DIRECTIONS
Say how many lines in the records contain the string "does", giving the number by itself.

──────── INFORMATION

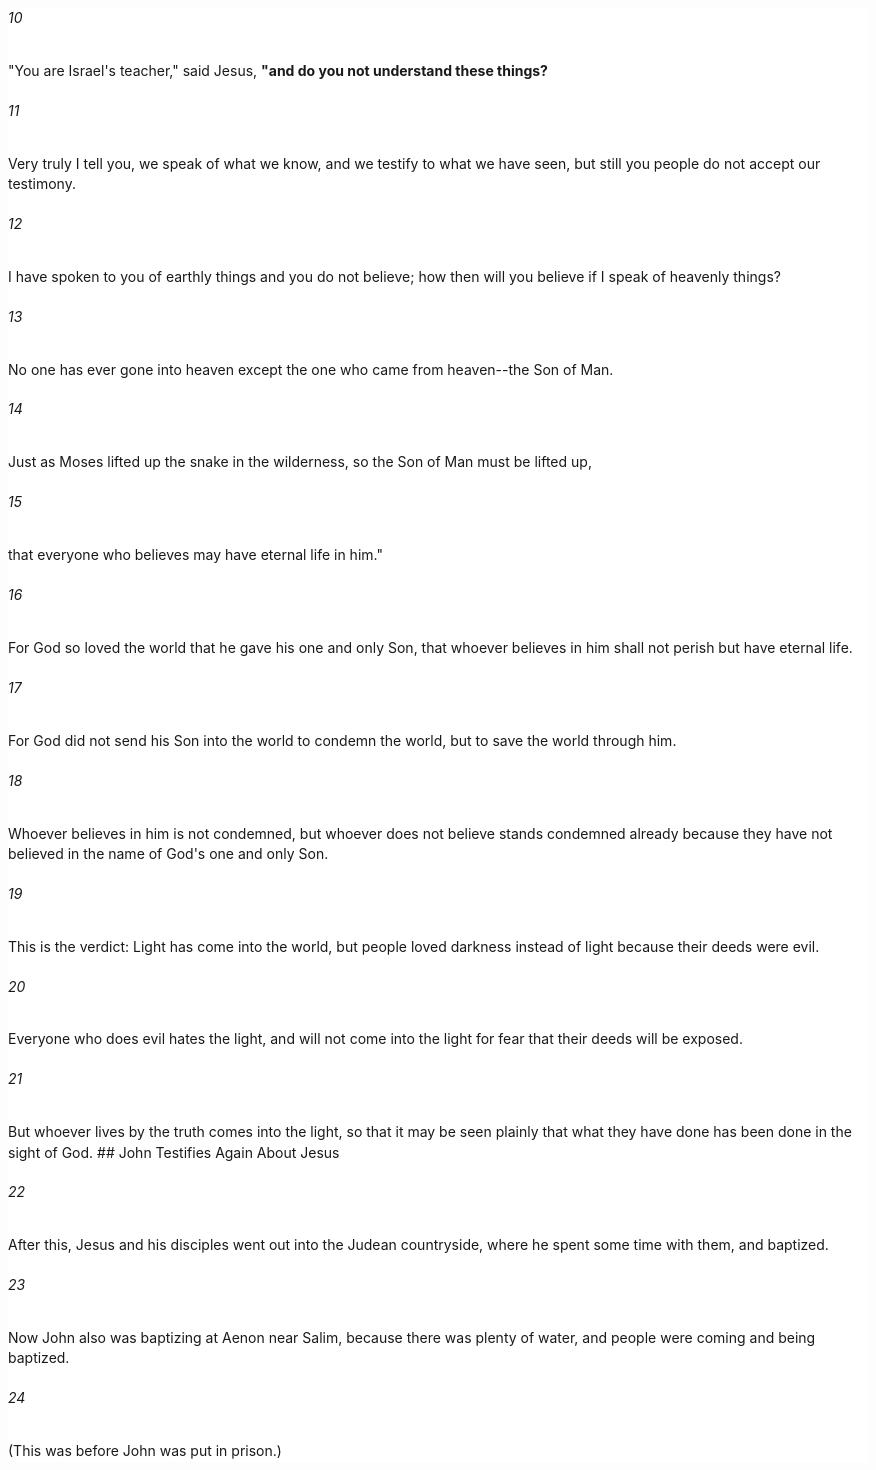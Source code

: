 ###### 10 
"You are Israel's teacher," said Jesus, **"and do you not understand these things?** 

###### 11 
Very truly I tell you, we speak of what we know, and we testify to what we have seen, but still you people do not accept our testimony. 

###### 12 
I have spoken to you of earthly things and you do not believe; how then will you believe if I speak of heavenly things? 

###### 13 
No one has ever gone into heaven except the one who came from heaven--the Son of Man. 

###### 14 
Just as Moses lifted up the snake in the wilderness, so the Son of Man must be lifted up, 

###### 15 
that everyone who believes may have eternal life in him." 

###### 16 
For God so loved the world that he gave his one and only Son, that whoever believes in him shall not perish but have eternal life. 

###### 17 
For God did not send his Son into the world to condemn the world, but to save the world through him. 

###### 18 
Whoever believes in him is not condemned, but whoever does not believe stands condemned already because they have not believed in the name of God's one and only Son. 

###### 19 
This is the verdict: Light has come into the world, but people loved darkness instead of light because their deeds were evil. 

###### 20 
Everyone who does evil hates the light, and will not come into the light for fear that their deeds will be exposed. 

###### 21 
But whoever lives by the truth comes into the light, so that it may be seen plainly that what they have done has been done in the sight of God. ## John Testifies Again About Jesus 

###### 22 
After this, Jesus and his disciples went out into the Judean countryside, where he spent some time with them, and baptized. 

###### 23 
Now John also was baptizing at Aenon near Salim, because there was plenty of water, and people were coming and being baptized. 

###### 24 
(This was before John was put in prison.)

────────────────

ANSWER BOX
2